Jinggangshan Revolutionary Museum treasures a "red transportation certificate". It is made of red silk cloth, the size of a palm, with the word "traffic" written on it horizontally on it, and the name of the trafficker - Ouyang Zhuo is written on it vertically on it.
From its creation to its development and growth, the Communist Party of China has always had a hidden front, and it has played an important role in the development process of the Party. The historical relics related to the hidden front are very rare, especially the cultural relics related to the red transportation line during the Agrarian Revolution were rare. This "red traffic permit" just fills this gap.

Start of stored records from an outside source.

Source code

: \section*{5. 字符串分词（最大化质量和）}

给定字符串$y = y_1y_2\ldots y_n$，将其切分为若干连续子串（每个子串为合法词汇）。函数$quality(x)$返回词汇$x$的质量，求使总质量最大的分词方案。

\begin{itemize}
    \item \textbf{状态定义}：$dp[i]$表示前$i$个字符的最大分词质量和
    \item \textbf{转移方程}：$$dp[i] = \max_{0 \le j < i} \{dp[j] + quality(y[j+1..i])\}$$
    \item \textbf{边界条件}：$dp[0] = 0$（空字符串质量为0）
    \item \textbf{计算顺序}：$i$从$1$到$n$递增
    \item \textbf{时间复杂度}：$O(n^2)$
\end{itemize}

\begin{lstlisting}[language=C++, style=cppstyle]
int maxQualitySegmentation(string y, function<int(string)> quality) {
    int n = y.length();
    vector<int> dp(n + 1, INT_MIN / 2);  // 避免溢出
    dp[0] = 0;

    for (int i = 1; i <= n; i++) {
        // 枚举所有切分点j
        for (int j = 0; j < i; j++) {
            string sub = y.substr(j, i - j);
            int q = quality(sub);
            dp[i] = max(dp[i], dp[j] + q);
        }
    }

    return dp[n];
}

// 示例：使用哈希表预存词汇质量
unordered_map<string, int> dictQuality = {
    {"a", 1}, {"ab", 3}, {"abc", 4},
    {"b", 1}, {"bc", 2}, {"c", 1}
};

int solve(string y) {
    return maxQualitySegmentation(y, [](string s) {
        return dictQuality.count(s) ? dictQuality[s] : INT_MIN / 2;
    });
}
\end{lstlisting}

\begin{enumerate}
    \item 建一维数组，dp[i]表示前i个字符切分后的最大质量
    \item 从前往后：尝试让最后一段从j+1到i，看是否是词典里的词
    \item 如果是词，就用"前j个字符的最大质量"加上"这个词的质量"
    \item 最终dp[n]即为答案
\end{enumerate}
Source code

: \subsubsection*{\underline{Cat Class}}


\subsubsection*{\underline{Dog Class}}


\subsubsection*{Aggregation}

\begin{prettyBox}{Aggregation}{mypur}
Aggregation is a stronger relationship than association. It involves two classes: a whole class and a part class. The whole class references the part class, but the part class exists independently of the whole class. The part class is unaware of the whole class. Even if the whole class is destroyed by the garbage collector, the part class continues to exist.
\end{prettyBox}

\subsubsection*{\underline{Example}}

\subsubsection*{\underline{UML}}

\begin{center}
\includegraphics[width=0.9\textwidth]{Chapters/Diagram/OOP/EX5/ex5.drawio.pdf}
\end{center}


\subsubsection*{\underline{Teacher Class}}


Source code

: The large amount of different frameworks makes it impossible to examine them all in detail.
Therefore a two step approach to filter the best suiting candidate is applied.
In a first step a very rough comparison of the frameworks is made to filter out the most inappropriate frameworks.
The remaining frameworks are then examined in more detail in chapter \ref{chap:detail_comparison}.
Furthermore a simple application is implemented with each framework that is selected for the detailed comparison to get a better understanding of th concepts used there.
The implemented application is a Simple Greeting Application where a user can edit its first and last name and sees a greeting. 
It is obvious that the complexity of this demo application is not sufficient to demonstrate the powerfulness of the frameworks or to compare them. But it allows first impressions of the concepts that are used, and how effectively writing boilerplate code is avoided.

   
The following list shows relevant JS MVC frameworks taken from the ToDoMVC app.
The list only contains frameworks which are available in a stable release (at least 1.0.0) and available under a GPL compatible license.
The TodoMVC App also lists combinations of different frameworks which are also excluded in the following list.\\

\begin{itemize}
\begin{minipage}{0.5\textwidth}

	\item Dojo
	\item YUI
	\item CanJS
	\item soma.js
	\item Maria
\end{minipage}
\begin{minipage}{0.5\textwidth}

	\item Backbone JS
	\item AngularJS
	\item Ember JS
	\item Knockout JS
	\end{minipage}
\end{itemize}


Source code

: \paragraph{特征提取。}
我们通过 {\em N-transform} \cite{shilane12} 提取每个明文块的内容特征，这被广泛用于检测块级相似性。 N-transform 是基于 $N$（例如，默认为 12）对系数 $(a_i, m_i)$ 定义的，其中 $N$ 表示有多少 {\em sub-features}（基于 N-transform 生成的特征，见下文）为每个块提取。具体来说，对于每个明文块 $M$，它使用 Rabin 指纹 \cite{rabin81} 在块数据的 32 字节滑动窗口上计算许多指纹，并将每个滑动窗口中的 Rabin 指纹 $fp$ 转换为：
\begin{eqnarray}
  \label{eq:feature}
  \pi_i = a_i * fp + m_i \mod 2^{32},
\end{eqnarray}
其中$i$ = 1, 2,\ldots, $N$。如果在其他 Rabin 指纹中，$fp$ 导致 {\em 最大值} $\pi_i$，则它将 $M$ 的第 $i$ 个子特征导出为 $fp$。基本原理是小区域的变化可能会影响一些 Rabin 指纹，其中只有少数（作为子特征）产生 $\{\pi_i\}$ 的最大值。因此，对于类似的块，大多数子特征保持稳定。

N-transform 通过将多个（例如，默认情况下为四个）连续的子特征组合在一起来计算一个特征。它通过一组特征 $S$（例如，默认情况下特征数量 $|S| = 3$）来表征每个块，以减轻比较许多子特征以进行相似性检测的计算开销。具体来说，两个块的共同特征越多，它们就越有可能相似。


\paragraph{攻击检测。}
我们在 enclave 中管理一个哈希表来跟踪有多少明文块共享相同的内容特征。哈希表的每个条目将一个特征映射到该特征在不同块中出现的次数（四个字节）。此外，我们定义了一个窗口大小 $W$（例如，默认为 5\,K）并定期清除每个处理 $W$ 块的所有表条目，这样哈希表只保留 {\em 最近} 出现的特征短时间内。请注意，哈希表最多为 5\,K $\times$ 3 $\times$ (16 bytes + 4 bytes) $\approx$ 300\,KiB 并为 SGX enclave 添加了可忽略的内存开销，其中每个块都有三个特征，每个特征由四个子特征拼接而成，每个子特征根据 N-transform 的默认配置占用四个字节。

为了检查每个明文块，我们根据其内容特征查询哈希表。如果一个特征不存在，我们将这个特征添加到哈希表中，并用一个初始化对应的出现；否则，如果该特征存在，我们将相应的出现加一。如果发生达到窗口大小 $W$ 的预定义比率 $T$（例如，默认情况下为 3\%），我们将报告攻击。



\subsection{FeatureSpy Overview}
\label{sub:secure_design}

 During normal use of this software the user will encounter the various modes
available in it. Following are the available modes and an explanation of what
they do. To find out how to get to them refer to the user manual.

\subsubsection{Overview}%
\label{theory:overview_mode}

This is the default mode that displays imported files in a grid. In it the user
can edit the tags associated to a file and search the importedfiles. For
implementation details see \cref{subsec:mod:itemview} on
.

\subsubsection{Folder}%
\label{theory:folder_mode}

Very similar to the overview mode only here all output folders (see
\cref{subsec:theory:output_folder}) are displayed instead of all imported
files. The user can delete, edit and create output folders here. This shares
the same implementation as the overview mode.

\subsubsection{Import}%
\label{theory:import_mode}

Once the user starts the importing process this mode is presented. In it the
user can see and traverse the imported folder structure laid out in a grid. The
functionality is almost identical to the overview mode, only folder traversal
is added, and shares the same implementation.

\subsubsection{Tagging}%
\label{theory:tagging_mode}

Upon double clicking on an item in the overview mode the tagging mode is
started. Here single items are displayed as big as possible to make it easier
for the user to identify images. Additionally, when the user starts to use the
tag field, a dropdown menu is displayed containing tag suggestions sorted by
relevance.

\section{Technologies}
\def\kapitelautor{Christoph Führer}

1927 After the failure of the revolution, Mao Zedong and Zhu De led their troops to Jinggangshan located in the middle of the Luoxiao Mountains of Hunan and Jiangxi, and created a revolutionary base centered on Jinggangshan. In order to break the enemy's economic and information blockade on the base, the base decided to create a secret intelligence work line, which is what we later called the transportation line.
At that time, Jinggangshan opened three secret transportation lines to the outside world: the first was from Hengyang, Hunan, through Leiyang , Anren , Yangxian , Qinghuang County to Jinggangshan, connecting Jinggangshan with the Hunan Provincial Committee of the Communist Party of China; the second was not only used to communicate with the Hunan Provincial Committee of the Communist Party of China, but also to Pingxiang and Anyuan ; the third was from Jinggangshan to north, passing through Yongxin County to Ji'an County , and then leading to Nanchang , and finally reaching the Party Central Committee in Shanghai.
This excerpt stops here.